= Cemetery of Chinese Experts in Tanzania =

The Chinese Experts Cemetery (中国援坦专家公墓) is situated in Gongo la Mboto, a western suburb of Dar es Salaam, the capital of Tanzania. It is the final resting place for more than 60 Chinese experts who died during the construction of the Tanzanian-Zambian Railway. A large alabaster monument stands at the center of the cemetery, with the words "Cemetery of Chinese Experts" engraved in gold in both Chinese and Kiswahili.

==Background==

In the 1960s and 1970s, China undertook the ambitious project of constructing a railway connecting Tanzania and Zambia. This effort involved the participation of 50,000 Chinese workers, with up to 16,000 on-site at the peak of construction. Unfortunately, the project claimed the lives of several Chinese personnel due to various circumstances: workplace accidents, such as Mao Zhongman, who perished in a bulldozer accident on January 4, 1971; road accidents, like Li Jingpu, who died on April 15, 1971; and encounters with local wildlife, such as Zang Mincai, who succumbed to a honeybee sting. In total, 64 Chinese experts lost their lives, although this number varies in different reports depending on how causes of death and identities are categorized. Some of the deceased were laid to rest in Tanzania, while others were buried in Zambia. The youngest expert buried in the Chinese Experts Cemetery was only 22 years old.

== Remembrance==
The Tanzanian government has designated specialists to maintain the cemetery, ensuring its preservation.
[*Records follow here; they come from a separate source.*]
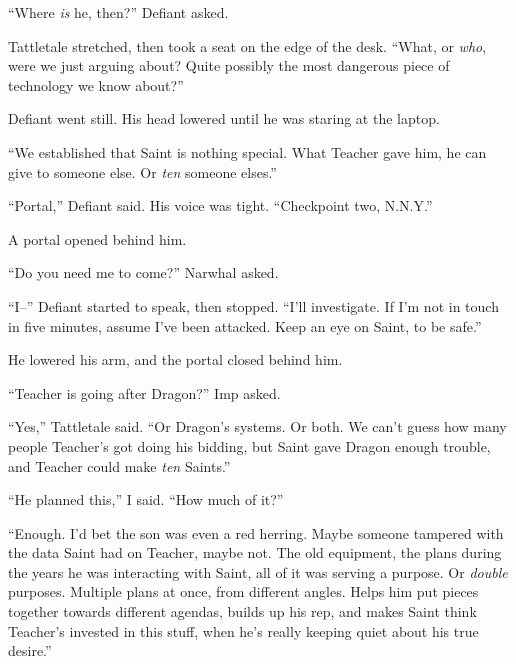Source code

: ``Where \emph{is} he, then?'' Defiant asked.



Tattletale stretched, then took a seat on the edge of the desk.  ``What, or \emph{who}, were we just arguing about?  Quite possibly the most dangerous piece of technology we know about?''



Defiant went still.  His head lowered until he was staring at the laptop.



``We established that Saint is nothing special.  What Teacher gave him, he can give to someone else.  Or \emph{ten} someone elses.''



``Portal,'' Defiant said.  His voice was tight.  ``Checkpoint two, N.N.Y.''



A portal opened behind him.



``Do you need me to come?''  Narwhal asked.



``I--'' Defiant started to speak, then stopped.  ``I'll investigate.  If I'm not in touch in five minutes, assume I've been attacked.  Keep an eye on Saint, to be safe.''



He lowered his arm, and the portal closed behind him.



``Teacher is going after Dragon?''  Imp asked.



``Yes,'' Tattletale said.  ``Or Dragon's systems.  Or both.  We can't guess how many people Teacher's got doing his bidding, but Saint gave Dragon enough trouble, and Teacher could make \emph{ten} Saints.''



``He planned this,'' I said.  ``How much of it?''



``Enough.  I'd bet the son was even a red herring.  Maybe someone tampered with the data Saint had on Teacher, maybe not.  The old equipment, the plans during the years he was interacting with Saint, all of it was serving a purpose.  Or \emph{double} purposes.  Multiple plans at once, from different angles.  Helps him put pieces together towards different agendas, builds up his rep, and makes Saint think Teacher's invested in this stuff, when he's really keeping quiet about his true desire.''



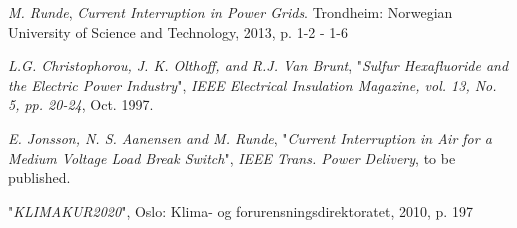 \documentclass[10pt,a4paper]{article}
\begin{document}
\begin{thebibliography}{10}


 \textit{M. Runde}, \textit{Current Interruption in Power Grids}. Trondheim: Norwegian University of Science and Technology, 2013, p. 1-2 - 1-6

 \textit{L.G. Christophorou, J. K. Olthoff, and R.J. Van Brunt}, "\textit{Sulfur Hexafluoride and the Electric Power Industry}", \textit{IEEE Electrical Insulation Magazine, vol. 13, No. 5, pp. 20-24}, Oct. 1997.

 \textit{E. Jonsson, N. S. Aanensen and M. Runde}, "\textit{Current Interruption in Air for a Medium Voltage Load Break Switch}", \textit{IEEE Trans. Power Delivery}, to be published.

 "\textit{KLIMAKUR2020}", Oslo: Klima- og forurensningsdirektoratet, 2010, p. 197
\end{thebibliography}
\end{document}
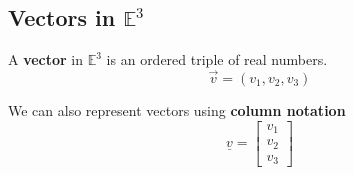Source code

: \subsection{Vectors in $\mathbb{E}^3$}
\begin{definition}
  A \textbf{vector} in $\mathbb{E}^3$ is an ordered triple of real numbers.\\
  \vspace{-10px}
  \begin{equation}
    \vec{v} = (v_1,v_2,v_3)
  \end{equation}
\end{definition}

\begin{Notation}
  We can also represent vectors using {\bf column notation}
  $$\underline{v} = \begin{bmatrix} v_1 \\ v_2 \\ v_3\end{bmatrix} $$
  
\end{Notation}

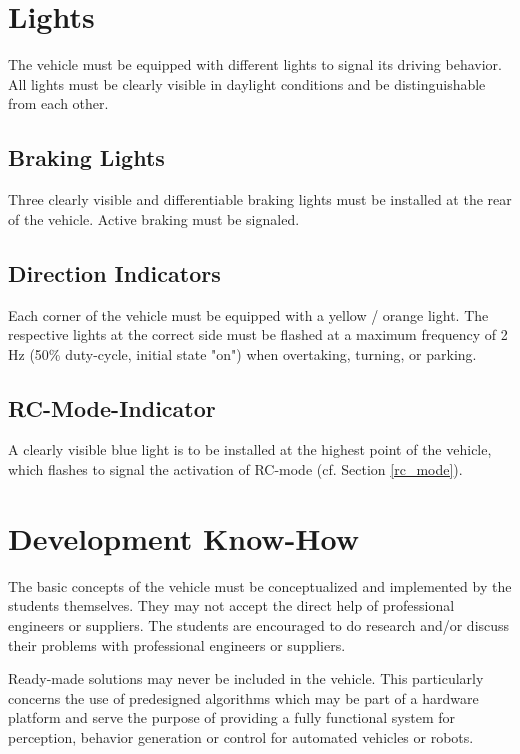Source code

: \section{Lights}

The vehicle must be equipped with different lights to signal its driving
behavior. All lights must be clearly visible in daylight conditions and be
distinguishable from each other.

\subsection{Braking Lights}

Three clearly visible and differentiable braking lights must be installed at
the rear of the vehicle. Active braking must be signaled.

\subsection{Direction Indicators}

Each corner of the vehicle must be equipped with a yellow / orange light. The
respective lights at the correct side must be flashed at a maximum frequency of
2 Hz (50\% duty-cycle, initial state "on") when overtaking, turning, or
parking.

\subsection{RC-Mode-Indicator}

A clearly visible blue light is to be installed at the highest point of the
vehicle, which flashes to signal the activation of RC-mode (cf. Section
\ref{rc_mode}).

\section{Development Know-How}
\label{dev_know_how}

The basic concepts of the vehicle must be conceptualized and implemented by the
students themselves. They may not accept the direct help of professional
engineers or suppliers. The students are encouraged to do research and/or
discuss their problems with professional engineers or suppliers.

Ready-made solutions may never be included in the vehicle. This particularly
concerns the use of predesigned algorithms which may be part of a hardware
platform and serve the purpose of providing a fully functional system for
perception, behavior generation or control for automated vehicles or robots.

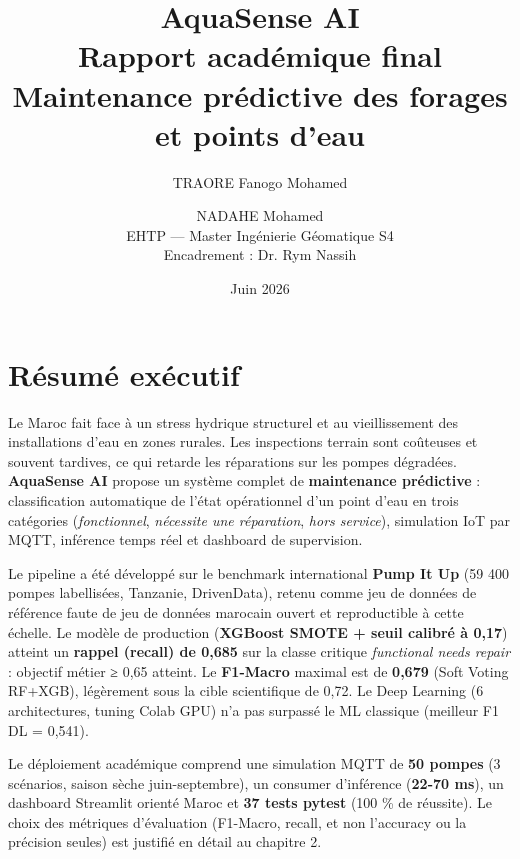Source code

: \documentclass[11pt,a4paper]{report}
\title{AquaSense AI\\[0.4em]\large Rapport académique final\\Maintenance prédictive des forages et points d'eau}
\author{TRAORE Fanogo Mohamed \and NADAHE Mohamed\\EHTP --- Master Ingénierie Géomatique S4\\Encadrement : Dr. Rym Nassih}
\date{Juin 2026}
\begin{document}
\maketitle
\tableofcontents
\newpage








\chapter*{Résumé exécutif}




Le Maroc fait face à un stress hydrique structurel et au vieillissement des installations d'eau en zones rurales. Les inspections terrain sont coûteuses et souvent tardives, ce qui retarde les réparations sur les pompes dégradées. \textbf{AquaSense AI} propose un système complet de \textbf{maintenance prédictive} : classification automatique de l'état opérationnel d'un point d'eau en trois catégories (\textit{fonctionnel}, \textit{nécessite une réparation}, \textit{hors service}), simulation IoT par MQTT, inférence temps réel et dashboard de supervision.



Le pipeline a été développé sur le benchmark international \textbf{Pump It Up} (59 400 pompes labellisées, Tanzanie, DrivenData), retenu comme jeu de données de référence faute de jeu de données marocain ouvert et reproductible à cette échelle. Le modèle de production (\textbf{XGBoost SMOTE + seuil calibré à 0,17}) atteint un \textbf{rappel (recall) de 0,685} sur la classe critique \textit{functional needs repair} : objectif métier ≥ 0,65 atteint. Le \textbf{F1-Macro} maximal est de \textbf{0,679} (Soft Voting RF+XGB), légèrement sous la cible scientifique de 0,72. Le Deep Learning (6 architectures, tuning Colab GPU) n'a pas surpassé le ML classique (meilleur F1 DL = 0,541).



Le déploiement académique comprend une simulation MQTT de \textbf{50 pompes} (3 scénarios, saison sèche juin-septembre), un consumer d'inférence (\textbf{22-70 ms}), un dashboard Streamlit orienté Maroc et \textbf{37 tests pytest} (100 \% de réussite). Le choix des métriques d'évaluation (F1-Macro, recall, et non l'accuracy ou la précision seules) est justifié en détail au chapitre 2.
\end{document}
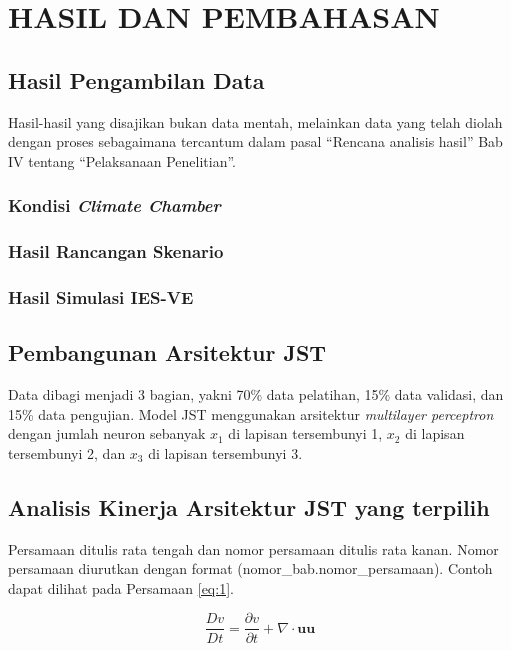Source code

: \chapter{HASIL DAN PEMBAHASAN}
\label{hasil-dan-pembahasan}

\section{Hasil Pengambilan Data}
Hasil-hasil yang disajikan bukan data mentah, melainkan data yang telah diolah dengan proses sebagaimana tercantum dalam pasal ``Rencana analisis hasil'' Bab IV tentang ``Pelaksanaan Penelitian''.
\subsection{Kondisi \textit{Climate Chamber}}
\subsection{Hasil Rancangan Skenario}
\subsection{Hasil Simulasi IES-VE}

\section{Pembangunan Arsitektur JST}
Data dibagi menjadi 3 bagian, yakni 70\% data pelatihan, 15\% data validasi, dan 15\% data pengujian. Model JST menggunakan arsitektur \textit{multilayer perceptron} dengan jumlah neuron sebanyak $x_1$ di lapisan tersembunyi 1, $x_2$ di lapisan tersembunyi 2, dan $x_3$ di lapisan tersembunyi 3.

\section{Analisis Kinerja Arsitektur JST yang terpilih}

Persamaan ditulis rata tengah dan nomor persamaan ditulis rata kanan. Nomor persamaan
diurutkan dengan format (nomor\_bab.nomor\_persamaan). Contoh dapat dilihat pada Persamaan \eqref{eq:1}.

\begin{equation}
    \dfrac{Dv}{Dt} = \dfrac{\partial v}{\partial t} + \nabla \cdot \mathbf{uu}
\label{eq:1}
\end{equation}

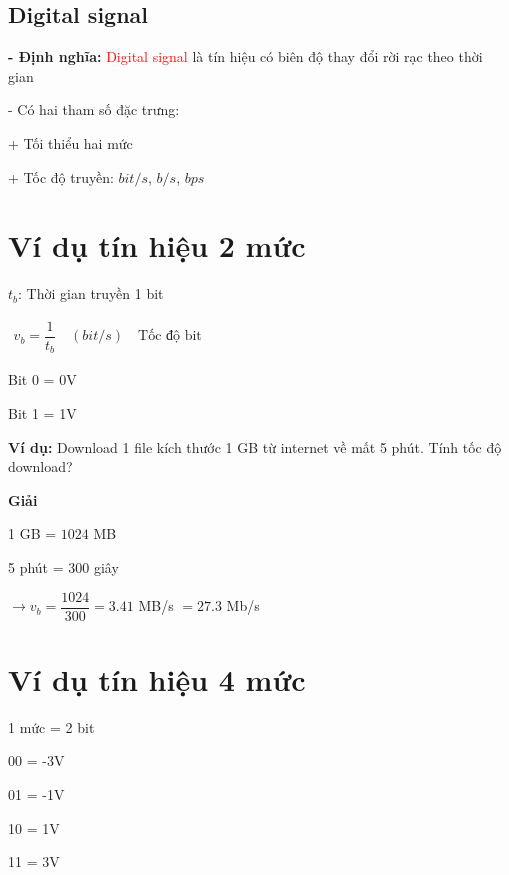 \subsection{Digital signal}
\begin{center}
    
\end{center}

\textbf{- Định nghĩa: }\textcolor{red}{Digital signal} là tín hiệu có biên độ thay đổi rời rạc theo thời gian

- Có hai tham số đặc trưng:

\hspace*{1cm}+ Tối thiểu hai mức

\hspace*{1cm}+ Tốc độ truyền: $bit/s$, $b/s$, $bps$

\section{Ví dụ tín hiệu 2 mức}
$t_b$: Thời gian truyền 1 bit

$
    \begin{aligned}
        \boxed{v_b = \dfrac{1}{t_b} \quad (bit/s)} \quad \text{Tốc độ bit}
    \end{aligned}
$

Bit 0 = 0V

Bit 1 = 1V

\noindent\textbf{Ví dụ:} Download 1 file kích thước 1 GB từ internet về mất 5 phút. Tính tốc độ download?

\begin{center}
    \textbf{Giải}
\end{center}

1 GB = $1024$ MB

5 phút = 300 giây

$\rightarrow v_b = \dfrac{1024}{300} = 3.41$ MB/s $= 27.3$ Mb/s

\section{Ví dụ tín hiệu 4 mức}
1 mức = 2 bit

\noindent\hspace*{1.5cm} 00 = -3V

\noindent\hspace*{1.5cm} 01 = -1V

\noindent\hspace*{1.5cm} 10 = 1V

\noindent\hspace*{1.5cm} 11 = 3V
Each year, during the Qingming Festival, both Chinese and Tanzanian representatives visit the cemetery to pay their respects. Chinese government and Communist Party officials, including General Secretary of the Chinese Communist Party Xi Jinping, as well as members of the Chinese People's Liberation Army Navy, have made visits to the cemetery during their time in Tanzania. Local residents also visit occasionally to honor the memory of those buried there.